**** Data extract

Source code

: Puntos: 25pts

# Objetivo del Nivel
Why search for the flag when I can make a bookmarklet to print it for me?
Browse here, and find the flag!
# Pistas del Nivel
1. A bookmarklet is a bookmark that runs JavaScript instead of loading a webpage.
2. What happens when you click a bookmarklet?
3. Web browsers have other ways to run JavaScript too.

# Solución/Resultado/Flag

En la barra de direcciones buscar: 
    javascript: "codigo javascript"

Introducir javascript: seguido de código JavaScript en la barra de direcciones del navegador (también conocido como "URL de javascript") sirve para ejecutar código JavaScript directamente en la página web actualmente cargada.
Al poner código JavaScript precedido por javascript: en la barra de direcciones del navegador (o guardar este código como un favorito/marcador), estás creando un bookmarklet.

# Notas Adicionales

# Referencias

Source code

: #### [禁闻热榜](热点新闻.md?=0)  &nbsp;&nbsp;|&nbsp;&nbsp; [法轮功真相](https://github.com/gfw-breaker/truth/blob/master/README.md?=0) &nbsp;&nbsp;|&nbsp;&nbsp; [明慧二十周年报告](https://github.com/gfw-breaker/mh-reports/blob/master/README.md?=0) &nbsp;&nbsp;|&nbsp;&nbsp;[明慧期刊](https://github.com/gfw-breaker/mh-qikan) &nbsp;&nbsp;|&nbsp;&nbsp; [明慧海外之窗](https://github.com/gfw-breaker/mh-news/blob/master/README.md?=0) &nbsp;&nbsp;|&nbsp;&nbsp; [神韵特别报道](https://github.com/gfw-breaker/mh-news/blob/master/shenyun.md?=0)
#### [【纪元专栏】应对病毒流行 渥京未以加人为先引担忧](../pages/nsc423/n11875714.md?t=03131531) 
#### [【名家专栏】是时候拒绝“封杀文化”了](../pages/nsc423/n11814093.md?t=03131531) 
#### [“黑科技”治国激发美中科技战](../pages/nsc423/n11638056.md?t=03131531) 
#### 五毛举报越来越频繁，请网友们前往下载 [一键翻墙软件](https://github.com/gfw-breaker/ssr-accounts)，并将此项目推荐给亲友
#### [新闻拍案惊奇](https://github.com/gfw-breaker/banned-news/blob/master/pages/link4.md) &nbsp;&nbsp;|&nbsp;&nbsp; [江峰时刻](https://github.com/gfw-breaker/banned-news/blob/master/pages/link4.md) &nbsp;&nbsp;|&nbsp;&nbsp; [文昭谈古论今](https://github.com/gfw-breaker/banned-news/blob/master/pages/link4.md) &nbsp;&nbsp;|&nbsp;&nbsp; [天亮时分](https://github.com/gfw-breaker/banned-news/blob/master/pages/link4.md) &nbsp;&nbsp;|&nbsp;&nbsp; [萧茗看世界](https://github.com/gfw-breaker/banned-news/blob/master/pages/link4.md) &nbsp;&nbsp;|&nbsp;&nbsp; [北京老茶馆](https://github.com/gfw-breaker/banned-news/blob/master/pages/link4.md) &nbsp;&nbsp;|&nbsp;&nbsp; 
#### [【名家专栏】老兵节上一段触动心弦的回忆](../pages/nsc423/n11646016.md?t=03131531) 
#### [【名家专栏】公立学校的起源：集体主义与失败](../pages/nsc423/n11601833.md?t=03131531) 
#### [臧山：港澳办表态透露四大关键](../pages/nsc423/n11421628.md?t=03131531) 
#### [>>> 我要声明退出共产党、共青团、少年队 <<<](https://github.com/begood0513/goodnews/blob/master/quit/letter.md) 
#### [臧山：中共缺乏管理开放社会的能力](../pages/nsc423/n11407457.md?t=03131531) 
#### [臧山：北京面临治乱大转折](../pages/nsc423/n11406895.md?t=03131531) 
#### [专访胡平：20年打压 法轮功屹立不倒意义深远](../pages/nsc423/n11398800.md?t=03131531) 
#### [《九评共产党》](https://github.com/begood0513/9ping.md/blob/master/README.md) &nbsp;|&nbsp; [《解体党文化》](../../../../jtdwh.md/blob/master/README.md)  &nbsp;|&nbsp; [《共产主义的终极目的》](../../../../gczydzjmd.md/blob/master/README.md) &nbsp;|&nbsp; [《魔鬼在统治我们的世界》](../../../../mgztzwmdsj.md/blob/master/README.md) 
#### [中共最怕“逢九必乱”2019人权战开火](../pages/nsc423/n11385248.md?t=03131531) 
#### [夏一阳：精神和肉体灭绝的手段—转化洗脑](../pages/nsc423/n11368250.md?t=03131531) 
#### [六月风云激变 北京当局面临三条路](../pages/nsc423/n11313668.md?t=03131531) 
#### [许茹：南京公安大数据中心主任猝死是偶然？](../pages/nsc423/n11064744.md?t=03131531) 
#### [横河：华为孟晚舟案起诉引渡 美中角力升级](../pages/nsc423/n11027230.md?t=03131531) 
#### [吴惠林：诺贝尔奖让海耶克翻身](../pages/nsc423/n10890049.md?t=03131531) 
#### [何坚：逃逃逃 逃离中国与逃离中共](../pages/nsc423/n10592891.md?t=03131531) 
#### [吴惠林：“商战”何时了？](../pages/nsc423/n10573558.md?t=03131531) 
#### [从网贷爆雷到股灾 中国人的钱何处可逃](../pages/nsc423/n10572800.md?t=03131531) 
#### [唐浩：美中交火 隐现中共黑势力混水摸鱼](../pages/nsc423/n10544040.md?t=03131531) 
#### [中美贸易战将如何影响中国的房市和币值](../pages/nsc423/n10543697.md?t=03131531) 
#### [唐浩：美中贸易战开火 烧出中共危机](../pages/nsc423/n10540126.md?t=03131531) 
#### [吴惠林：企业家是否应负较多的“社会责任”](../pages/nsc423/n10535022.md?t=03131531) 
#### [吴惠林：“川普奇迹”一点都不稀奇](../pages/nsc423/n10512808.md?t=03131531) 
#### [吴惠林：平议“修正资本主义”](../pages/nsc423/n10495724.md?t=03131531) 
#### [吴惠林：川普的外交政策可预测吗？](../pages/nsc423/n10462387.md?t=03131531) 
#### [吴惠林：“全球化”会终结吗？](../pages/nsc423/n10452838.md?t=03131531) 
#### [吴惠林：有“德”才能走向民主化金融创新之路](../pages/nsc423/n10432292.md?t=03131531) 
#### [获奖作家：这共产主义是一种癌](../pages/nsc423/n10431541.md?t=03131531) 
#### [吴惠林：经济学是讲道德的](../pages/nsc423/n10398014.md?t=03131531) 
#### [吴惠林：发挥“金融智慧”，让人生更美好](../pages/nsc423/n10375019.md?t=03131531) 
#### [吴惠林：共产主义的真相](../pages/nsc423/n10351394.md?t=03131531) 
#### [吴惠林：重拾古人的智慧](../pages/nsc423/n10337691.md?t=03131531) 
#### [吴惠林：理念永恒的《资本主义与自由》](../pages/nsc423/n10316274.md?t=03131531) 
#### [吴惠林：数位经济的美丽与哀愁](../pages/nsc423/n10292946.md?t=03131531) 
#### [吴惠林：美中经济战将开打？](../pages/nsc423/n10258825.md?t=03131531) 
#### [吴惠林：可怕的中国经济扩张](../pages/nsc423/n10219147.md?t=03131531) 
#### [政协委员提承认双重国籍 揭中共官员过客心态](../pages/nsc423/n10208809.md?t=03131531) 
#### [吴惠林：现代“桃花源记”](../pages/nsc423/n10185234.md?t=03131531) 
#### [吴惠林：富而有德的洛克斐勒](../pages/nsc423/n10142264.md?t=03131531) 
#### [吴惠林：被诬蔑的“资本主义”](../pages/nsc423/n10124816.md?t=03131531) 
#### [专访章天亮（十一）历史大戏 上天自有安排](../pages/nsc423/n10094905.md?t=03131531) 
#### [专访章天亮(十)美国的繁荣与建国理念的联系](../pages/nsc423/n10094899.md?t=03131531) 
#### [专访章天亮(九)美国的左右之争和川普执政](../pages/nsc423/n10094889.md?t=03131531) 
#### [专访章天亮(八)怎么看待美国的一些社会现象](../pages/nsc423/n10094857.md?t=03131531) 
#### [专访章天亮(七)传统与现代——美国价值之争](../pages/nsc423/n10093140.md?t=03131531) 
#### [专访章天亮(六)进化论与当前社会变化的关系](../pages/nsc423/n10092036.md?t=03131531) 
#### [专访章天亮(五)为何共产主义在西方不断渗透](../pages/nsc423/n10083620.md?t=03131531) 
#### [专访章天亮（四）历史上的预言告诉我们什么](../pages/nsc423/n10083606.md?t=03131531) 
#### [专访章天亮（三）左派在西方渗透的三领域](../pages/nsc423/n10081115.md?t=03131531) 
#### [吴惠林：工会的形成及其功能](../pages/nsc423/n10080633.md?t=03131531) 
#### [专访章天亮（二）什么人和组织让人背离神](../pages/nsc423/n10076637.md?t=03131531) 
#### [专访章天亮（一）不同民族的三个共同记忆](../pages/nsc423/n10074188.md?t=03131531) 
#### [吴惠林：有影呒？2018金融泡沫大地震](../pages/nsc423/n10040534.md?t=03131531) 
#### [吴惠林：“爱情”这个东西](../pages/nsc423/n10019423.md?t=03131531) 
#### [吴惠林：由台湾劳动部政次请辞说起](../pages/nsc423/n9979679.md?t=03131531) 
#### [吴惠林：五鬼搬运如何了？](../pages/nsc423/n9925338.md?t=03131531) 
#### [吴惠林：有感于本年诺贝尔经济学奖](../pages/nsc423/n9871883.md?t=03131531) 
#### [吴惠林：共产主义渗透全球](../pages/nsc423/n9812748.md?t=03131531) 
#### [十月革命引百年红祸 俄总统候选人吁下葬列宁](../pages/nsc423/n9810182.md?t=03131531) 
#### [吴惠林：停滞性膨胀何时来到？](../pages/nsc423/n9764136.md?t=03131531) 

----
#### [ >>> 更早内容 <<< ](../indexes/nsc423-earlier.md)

********

Give back the records above exactly, limited to the lines between the one holding "#### [专访章天亮(八)" and the one holding "#### [专访章天亮(五)", inclusive.

#### [专访章天亮(八)怎么看待美国的一些社会现象](../pages/nsc423/n10094857.md?t=03131531) 
#### [专访章天亮(七)传统与现代——美国价值之争](../pages/nsc423/n10093140.md?t=03131531) 
#### [专访章天亮(六)进化论与当前社会变化的关系](../pages/nsc423/n10092036.md?t=03131531) 
#### [专访章天亮(五)为何共产主义在西方不断渗透](../pages/nsc423/n10083620.md?t=03131531) 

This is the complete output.